Here's the relevant passage from Rust v. Sullivan:

The Secretary's regulations [restricting the use of government funds for abortion-related speech] do not force the Title X grantee to give up abortion-related speech; they merely require that the grantee keep such activities separate and distinct from Title X activities. Title X expressly distinguishes between a Title X grantee and a Title X project. The grantee, which normally is a health care organization, may receive funds from a variety of sources for a variety of purposes. The grantee receives Title X funds, however, for the specific and limited purpose of establishing and operating a Title X project. The regulations govern the scope of the Title X project's activities, and leave the grantee unfettered in its other activities. The Title X grantee can continue to perform abortions, provide abortion-related services, and engage in abortion advocacy; it simply is required to conduct those activities through programs that are separate and independent from the project that receives Title X funds.

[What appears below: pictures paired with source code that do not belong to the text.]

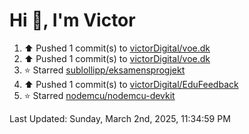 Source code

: <h1>Hi 👋, I'm Victor </h1>

<!--RECENT_ACTIVITY:start-->
1. ⬆️ Pushed 1 commit(s) to [victorDigital/voe.dk](https://github.com/victorDigital/voe.dk)<br>
2. ⬆️ Pushed 1 commit(s) to [victorDigital/voe.dk](https://github.com/victorDigital/voe.dk)<br>
3. ⭐ Starred [sublollipp/eksamensprogjekt](https://github.com/sublollipp/eksamensprogjekt)<br>
4. ⬆️ Pushed 1 commit(s) to [victorDigital/EduFeedback](https://github.com/victorDigital/EduFeedback)<br>
5. ⭐ Starred [nodemcu/nodemcu-devkit](https://github.com/nodemcu/nodemcu-devkit)<br>
<!--RECENT_ACTIVITY:end-->

<!--RECENT_ACTIVITY:last_update-->
Last Updated: Sunday, March 2nd, 2025, 11:34:59 PM
<!--RECENT_ACTIVITY:last_update_end-->
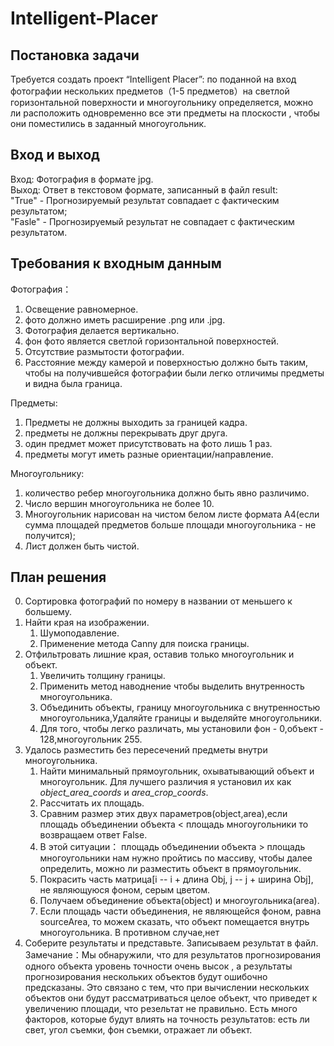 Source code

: # Intelligent-Placer
## Постановка задачи
Требуется создать проект “Intelligent Placer”: по поданной на вход фотографии нескольких предметов（1-5 предметов）на светлой горизонтальной поверхности и многоугольнику определяется, можно ли расположить одновременно все эти предметы на плоскости , чтобы они поместились в заданный многоугольник.

## Вход и выход
Вход: Фотография в формате jpg.  
Выход: Ответ в текстовом формате, записанный в файл result:  
"True" - Прогнозируемый результат совпадает с фактическим результатом;  
"Fasle" - Прогнозируемый результат не совпадает с фактическим результатом.  

## Требования к входным данным
Фотография：
1. Освещение равномерное.
2. фото должно иметь расширение .png или .jpg.
3. Фотография делается вертикально.
4. фон фото является cветлой горизонтальной поверхностей.
5. Отсутствие размытости фотографии.
6. Расстояние между камерой и поверхностью должно быть таким, чтобы на получившейся фотографии были легко отличимы предметы и видна была граница.

Предметы:
1. Предметы не должны выходить за границей кадра.
2. предметы не должны перекрывать друг друга.
3. один предмет может присутствовать на фото лишь 1 раз.
4. предметы могут иметь разные ориентации/направление.

Многоугольнику:
1. количество ребер многоугольника должно быть явно различимо.
2. Число вершин многоугольника не более 10.
3. Многоугольник нарисован на чистом белом листе формата А4(если сумма площадей предметов больше площади многоугольника - не получится);
4. Лист должен быть чистой.

## План решения
0. Сортировка фотографий по номеру в названии от меньшего к большему.
1. Найти края на изображении.
   1. Шумоподавление.
   2. Применение метода Canny для поиска границы.
2. Отфильтровать лишние края, оставив только многоугольник и объект.
   1. Увеличить толщину границы.
   2. Применить метод наводнение чтобы выделить внутренность многоугольника.
   3. Объединить объекты, границу многоугольника с внутренностью многоугольника,Удаляйте границы и выделяйте многоугольники.
   4. Для того, чтобы легко различать, мы установили фон - 0,объект - 128,многоугольник 255.
3. Удалось разместить без пересечений предметы внутри многоугольника.
   1. Найти минимальный прямоугольник, охыватывающий объект и многоугольник. Для лучшего различия я установил их как *object_area_coords* и *area_crop_coords*. 
   2. Рассчитать их площадь.
   3. Сравним размер этих двух параметров(object,area),если площадь объединении объекта < площадь многоугольники то возвращаем ответ False. 
   4. В этой ситуации： площадь объединении объекта > площадь многоугольники нам нужно пройтись по массиву, чтобы далее определить, можно ли разместить объект в прямоугольник.
   5. Покрасить часть матрица[i -- i + длина Obj, j -- j + ширина Obj], не являющуюся фоном, серым цветом.
   6. Получаем объединение объекта(object) и многоугольника(area).
   7. Если площадь части объединения, не являющейся фоном, равна sourceArea, то можем сказать, что объект помещается внутрь многоугольника. В противном случае,нет 
4. Соберите результаты и представьте.
   Записываем результат в файл.
Замечание：Мы обнаружили, что для результатов прогнозирования одного объекта уровень точности очень высок , а результаты прогнозирования нескольких объектов будут ошибочно предсказаны. Это связано с тем, что при вычислении нескольких объектов они будут рассматриваться целое объект, что приведет к увеличению площади, что резельтат не правильно. Есть много факторов, которые будут влиять на точность результатов: есть ли свет, угол съемки, фон съемки, отражает ли объект.
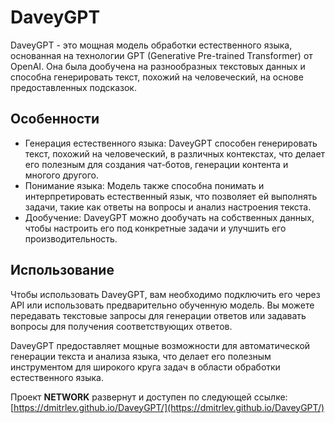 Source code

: # DaveyGPT

DaveyGPT - это мощная модель обработки естественного языка, основанная на технологии GPT (Generative Pre-trained Transformer) от OpenAI. Она была дообучена на разнообразных текстовых данных и способна генерировать текст, похожий на человеческий, на основе предоставленных подсказок.

## Особенности

- Генерация естественного языка: DaveyGPT способен генерировать текст, похожий на человеческий, в различных контекстах, что делает его полезным для создания чат-ботов, генерации контента и многого другого.
- Понимание языка: Модель также способна понимать и интерпретировать естественный язык, что позволяет ей выполнять задачи, такие как ответы на вопросы и анализ настроения текста.
- Дообучение: DaveyGPT можно дообучать на собственных данных, чтобы настроить его под конкретные задачи и улучшить его производительность.

## Использование

Чтобы использовать DaveyGPT, вам необходимо подключить его через API или использовать предварительно обученную модель. Вы можете передавать текстовые запросы для генерации ответов или задавать вопросы для получения соответствующих ответов.

DaveyGPT предоставляет мощные возможности для автоматической генерации текста и анализа языка, что делает его полезным инструментом для широкого круга задач в области обработки естественного языка.

Проект **NETWORK** развернут и доступен по следующей ссылке: [https://dmitrlev.github.io/DaveyGPT/](https://dmitrlev.github.io/DaveyGPT/)



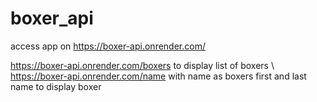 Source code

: # boxer_api

access app on https://boxer-api.onrender.com/

https://boxer-api.onrender.com/boxers to display list of boxers \ 
https://boxer-api.onrender.com/name with name as boxers first and last name to display boxer
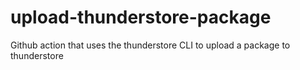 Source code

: # upload-thunderstore-package
Github action that uses the thunderstore CLI to upload a package to thunderstore
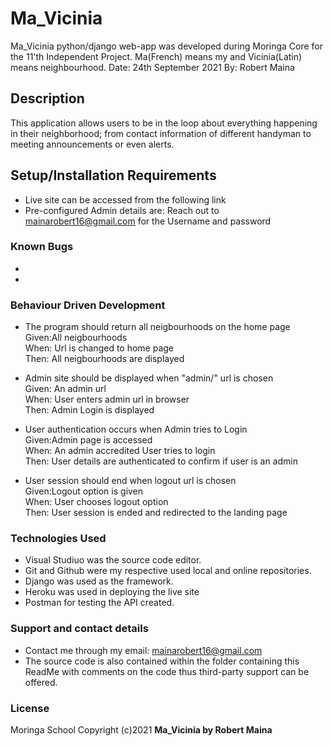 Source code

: # Ma_Vicinia

Ma_Vicinia python/django web-app was developed during Moringa Core for the 11'th Independent Project. Ma(French) means my and Vicinia(Latin) means neighbourhood.
Date: 24th September 2021
By: Robert Maina

## Description
This application allows users to be in the loop about everything happening in their neighborhood; from contact information of different handyman to meeting announcements or even alerts.

## Setup/Installation Requirements
* Live site can be accessed from the following link 
* Pre-configured Admin details are:
  Reach out to mainarobert16@gmail.com for the Username and password

### Known Bugs
* 
* 

### Behaviour Driven Development
* The program should return all neigbourhoods on the home page<br>
Given:All neigbourhoods<br>
When: Url is changed to home page<br>
Then: All neigbourhoods are displayed<br>


* Admin site should be displayed when "admin/" url is chosen<br>
Given: An admin url<br>
When: User enters admin url in browser<br>
Then: Admin Login is displayed<br>

* User authentication occurs when Admin tries to Login<br>
Given:Admin page is accessed<br>
When: An admin accredited User tries to login<br>
Then: User details are authenticated to confirm if user is an admin<br>

* User session should end when logout url is chosen<br>
Given:Logout option is given<br>
When: User chooses logout option<br>
Then: User session is ended and redirected to the landing page<br>


### Technologies Used
* Visual Studiuo was the source code editor.
* Git and Github were my respective used local and online repositories.
* Django was used as the framework.
* Heroku was used in deploying the live site
* Postman for testing the API created.


### Support and contact details
* Contact me through my email: mainarobert16@gmail.com
* The source code is also contained within the folder containing this ReadMe with comments on the code thus third-party support can be offered.

### License
Moringa School
Copyright (c)2021 **Ma_Vicinia by Robert Maina** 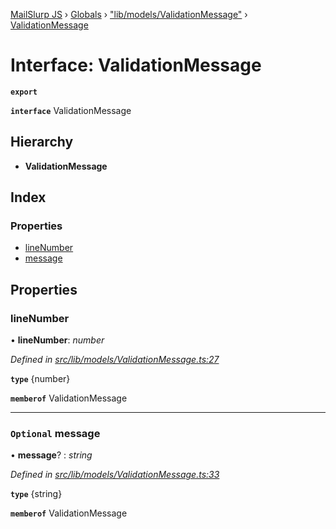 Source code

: [MailSlurp JS](../README.md) › [Globals](../globals.md) › ["lib/models/ValidationMessage"](../modules/_lib_models_validationmessage_.md) › [ValidationMessage](_lib_models_validationmessage_.validationmessage.md)

# Interface: ValidationMessage

**`export`** 

**`interface`** ValidationMessage

## Hierarchy

* **ValidationMessage**

## Index

### Properties

* [lineNumber](_lib_models_validationmessage_.validationmessage.md#linenumber)
* [message](_lib_models_validationmessage_.validationmessage.md#optional-message)

## Properties

###  lineNumber

• **lineNumber**: *number*

*Defined in [src/lib/models/ValidationMessage.ts:27](https://github.com/mailslurp/mailslurp-client-ts-js/blob/fc9510a/src/lib/models/ValidationMessage.ts#L27)*

**`type`** {number}

**`memberof`** ValidationMessage

___

### `Optional` message

• **message**? : *string*

*Defined in [src/lib/models/ValidationMessage.ts:33](https://github.com/mailslurp/mailslurp-client-ts-js/blob/fc9510a/src/lib/models/ValidationMessage.ts#L33)*

**`type`** {string}

**`memberof`** ValidationMessage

In contrast, our "unconstitutional conditions" cases involve situations in which the government has placed a condition on the recipient of the subsidy rather that on a particular program or service, thus effectively prohibiting the recipient from engaging in the protected conduct outside the scope of the federally funded program. In FCC v. League of Women Voters of Cal., we invalidated a federal law providing that noncommercial television and radio stations that receive federal grants may not "engage in editorializing." Under that law, a recipient of federal funds was "barred absolutely from all editorializing" because it "is not able to segregate its activities according to the source of its funding" and thus "has no way of limiting the use of its federal funds to all noneditorializing activities." The effect of the law was that "a noncommercial educational station that receives only 1%" of its overall income from [federal] grants is barred absolutely from all editorializing" and "barred from using even wholly private funds to finance its editorial activity." ...

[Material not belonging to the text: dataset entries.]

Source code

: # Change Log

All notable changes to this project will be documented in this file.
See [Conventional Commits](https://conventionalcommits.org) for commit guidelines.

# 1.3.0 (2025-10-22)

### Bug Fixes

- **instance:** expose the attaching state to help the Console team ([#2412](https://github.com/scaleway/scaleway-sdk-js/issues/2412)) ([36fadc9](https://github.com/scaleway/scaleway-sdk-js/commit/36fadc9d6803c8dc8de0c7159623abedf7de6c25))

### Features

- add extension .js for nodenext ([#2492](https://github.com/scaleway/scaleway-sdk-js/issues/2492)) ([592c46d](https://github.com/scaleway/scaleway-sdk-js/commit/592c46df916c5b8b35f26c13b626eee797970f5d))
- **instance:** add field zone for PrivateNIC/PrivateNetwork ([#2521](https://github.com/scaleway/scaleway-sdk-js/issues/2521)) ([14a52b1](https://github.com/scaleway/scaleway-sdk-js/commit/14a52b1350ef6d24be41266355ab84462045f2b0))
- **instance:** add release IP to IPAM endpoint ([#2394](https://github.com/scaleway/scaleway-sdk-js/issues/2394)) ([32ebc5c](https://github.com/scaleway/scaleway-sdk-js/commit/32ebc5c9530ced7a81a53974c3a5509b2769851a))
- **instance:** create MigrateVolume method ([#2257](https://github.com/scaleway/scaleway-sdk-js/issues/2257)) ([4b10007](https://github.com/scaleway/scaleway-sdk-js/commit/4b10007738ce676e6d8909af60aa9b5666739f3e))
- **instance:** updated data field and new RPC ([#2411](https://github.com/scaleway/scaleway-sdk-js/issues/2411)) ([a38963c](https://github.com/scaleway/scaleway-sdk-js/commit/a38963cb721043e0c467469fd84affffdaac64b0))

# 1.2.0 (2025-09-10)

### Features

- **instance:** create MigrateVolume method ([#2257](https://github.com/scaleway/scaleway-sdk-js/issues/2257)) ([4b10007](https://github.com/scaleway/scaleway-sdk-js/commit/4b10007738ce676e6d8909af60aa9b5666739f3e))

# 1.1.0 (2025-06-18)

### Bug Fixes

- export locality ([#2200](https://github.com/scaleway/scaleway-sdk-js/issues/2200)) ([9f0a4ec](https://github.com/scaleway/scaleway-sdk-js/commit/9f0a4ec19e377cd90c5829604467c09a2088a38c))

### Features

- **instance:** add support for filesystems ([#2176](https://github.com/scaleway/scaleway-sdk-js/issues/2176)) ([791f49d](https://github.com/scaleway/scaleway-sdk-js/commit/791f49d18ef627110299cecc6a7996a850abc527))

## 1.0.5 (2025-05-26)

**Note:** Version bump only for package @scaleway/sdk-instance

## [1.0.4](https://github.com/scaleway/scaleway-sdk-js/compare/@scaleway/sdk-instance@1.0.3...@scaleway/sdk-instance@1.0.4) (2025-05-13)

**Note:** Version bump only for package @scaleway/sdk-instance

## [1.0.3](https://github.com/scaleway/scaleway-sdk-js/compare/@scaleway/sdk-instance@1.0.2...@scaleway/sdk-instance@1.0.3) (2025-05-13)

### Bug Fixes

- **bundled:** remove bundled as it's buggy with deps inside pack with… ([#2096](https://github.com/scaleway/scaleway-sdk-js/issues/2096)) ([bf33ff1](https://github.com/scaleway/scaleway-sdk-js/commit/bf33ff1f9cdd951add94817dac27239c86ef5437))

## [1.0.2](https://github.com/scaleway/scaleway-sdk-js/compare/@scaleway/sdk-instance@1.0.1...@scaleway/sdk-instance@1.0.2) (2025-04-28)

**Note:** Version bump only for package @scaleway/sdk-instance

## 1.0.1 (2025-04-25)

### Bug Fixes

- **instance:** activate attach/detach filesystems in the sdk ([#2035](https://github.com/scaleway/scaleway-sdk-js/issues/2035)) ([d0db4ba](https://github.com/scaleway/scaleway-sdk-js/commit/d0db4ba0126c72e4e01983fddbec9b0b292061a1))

So if the government simply directed Humana not to use federally-provided funds for its political advocacy to recipients, that would be permissible. It's possible that if Humana used a federally-provided mailing list for its mailing (I don't know whether that's true), the government could attach similar restrictions on the use of the mailing list. But the government went further: It instructed Humana even to take the advocacy off its Web site, without regard to whether Humana used government-provided money for such advocacy. That, it seems to me, is unconstitutional under FCC v. League of Women Voters.

To be sure, because money is fungible, this League of Women Voters principle in effect does stop the government from making sure that its subsidies aren't indirectly used for certain speech. If the government gives someone $1 million (whether as a subsidy or as fair market compensation for the value of its services), and the speaker continues speaking using what is ostensibly its own money, that speech will still be much facilitated by the government grant -- the $1 million will free up money that the recipient would otherwise have had to spend, and will let the recipient use that freed-up money for its own speech.

But the Court considered that argument in League of Women Voters and rejected it. And when the government (federal, state, and local) controls 25-30% of the GNP, and provides valuable range of contracts and subsidies to a vast range of institutions, including private universities, think tanks, newspapers, and so on, giving the government a free hand to restrict recipients' speech as a condition of its contracts would give the government vast power over public debate.